→ **RECORD EXTRACTS**
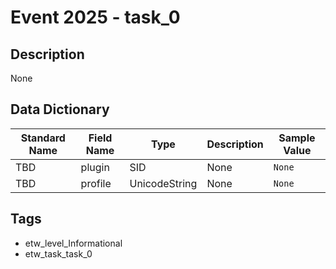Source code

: # Event 2025 - task_0

## Description
None

## Data Dictionary
|Standard Name|Field Name|Type|Description|Sample Value|
|---|---|---|---|---|
|TBD|plugin|SID|None|`None`|
|TBD|profile|UnicodeString|None|`None`|

## Tags
* etw_level_Informational
* etw_task_task_0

→ **THE PROBLEM**
Each line above should be set down exactly as written, with pictures excluded.

→ **YOUR SOLUTION**
Source code

: # Event 2025 - task_0

## Description
None

## Data Dictionary
|Standard Name|Field Name|Type|Description|Sample Value|
|---|---|---|---|---|
|TBD|plugin|SID|None|`None`|
|TBD|profile|UnicodeString|None|`None`|

## Tags
* etw_level_Informational
* etw_task_task_0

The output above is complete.